Ser simpático, he aquí otra prueba del sentimentalismo europeo y americano, de la incapacidad del hombre moderno de pensar de una forma impersonal. Se dice con énfasis que los occidentales «viven entre realidades», al tiempo que el Oriente está flotando en lo «abstracto». Sin embargo, el sentimentalismo occidental prueba lo contrario. A un hombre no se le juzga por su valor, como dice Montherlant, por lo que es o lo que representa. Se le juzga por su apariencia; si es simpático o no lo es. Cada vez se utiliza menos, en los juicios de valor, el criterio objetivo e impersonal.
Por otro lado, esta simpatía se conquista a través de una total integración en la mediocridad. «Car le médiocre est ce qui plaît, parce que nos juges s’y retrouvent chez eux»[35], apuntaba Montherlant. Lo mediocre resulta atractivo porque no te trastorna, no te cambia, no te embruja. Cualquier ser humano se resiste ante una cosa o persona inaudita, nueva, revolucionaria. No sabes qué hacer con ella, no sabes cómo reaccionar delante de una persona así. La novedad, como ya he dicho en otra ocasión, anula el conocimiento que el hombre tiene de sí mismo; o, en cualquier caso, lo confunde, lo oscurece.

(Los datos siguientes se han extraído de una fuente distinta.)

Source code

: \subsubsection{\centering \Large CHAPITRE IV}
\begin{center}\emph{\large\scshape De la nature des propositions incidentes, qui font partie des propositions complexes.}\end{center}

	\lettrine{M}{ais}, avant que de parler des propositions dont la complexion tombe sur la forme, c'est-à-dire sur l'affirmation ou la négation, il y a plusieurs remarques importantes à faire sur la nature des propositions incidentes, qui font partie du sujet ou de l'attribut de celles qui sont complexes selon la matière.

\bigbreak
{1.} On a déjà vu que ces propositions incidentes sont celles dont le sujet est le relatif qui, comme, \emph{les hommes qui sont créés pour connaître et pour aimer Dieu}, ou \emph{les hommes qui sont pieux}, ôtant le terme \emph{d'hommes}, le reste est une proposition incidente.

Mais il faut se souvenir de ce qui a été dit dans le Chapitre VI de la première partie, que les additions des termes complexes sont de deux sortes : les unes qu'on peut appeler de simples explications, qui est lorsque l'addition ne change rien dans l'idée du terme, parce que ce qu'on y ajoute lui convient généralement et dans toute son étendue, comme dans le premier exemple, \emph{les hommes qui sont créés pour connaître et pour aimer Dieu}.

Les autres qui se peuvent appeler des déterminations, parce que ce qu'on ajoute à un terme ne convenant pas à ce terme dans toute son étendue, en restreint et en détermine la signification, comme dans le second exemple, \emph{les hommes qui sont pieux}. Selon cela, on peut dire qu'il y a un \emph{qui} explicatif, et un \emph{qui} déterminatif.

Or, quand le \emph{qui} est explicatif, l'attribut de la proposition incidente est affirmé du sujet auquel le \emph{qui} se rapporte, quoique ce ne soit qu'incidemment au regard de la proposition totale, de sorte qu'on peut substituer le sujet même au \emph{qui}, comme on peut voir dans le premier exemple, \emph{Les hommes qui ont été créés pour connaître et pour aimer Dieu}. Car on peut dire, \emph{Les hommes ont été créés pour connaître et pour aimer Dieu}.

Quant à ce qui est simplement hors du commun, cela paraît ridicule. Surtout en France, nation petite-bourgeoise, et qui adore le petit. Dante, Michel-Ange, Shakespeare, Byron, Wagner ont d’abord été jugés ridicules, ici, parce que «bizarres», c’est-à-dire autre chose que petits-bourgeois (ibid.)[36].
La feroz crítica que Montherlant hace a Francia vale para casi todos los países de Europa y América. El genio posee demasiada magia; perturba la conciencia que el hombre tiene de sí mismo, lo saca de los estrechos límites de su ser. El hombre medio, el hombre mediocre, necesita un «raro» a su medida; alguien que le divierta y perturbe de una forma agradable. La generación francesa, que se resistía a Dostoievski y a Nietzsche, aplaudía en cambio a un Catulle Mendès o a un Péladan, escritores que tenían «misterios» perfumados, «secretos» y «revelaciones» accesibles. Y también gustan mucho, especialmente a las elites, algunos escritores oscuros, espirituales, paradójicos; pero no por su talento, sino por su rareza, por los fragmentos caducos e idiotas de sus obras. A esto se debe, por ejemplo, el éxito de Jean Cocteau. Y, hoy en día, el de Dimitri Merejkovski. Un autor como René Guénon, un Julius Evola, un Coomaraswamy permanecen totalmente desconocidos más allá del círculo limitado de sus lectores. El mundo busca las «revelaciones verdaderas» en los libros de Merejkovski, tal como hace cincuenta años las buscaba en los libros de teosofía.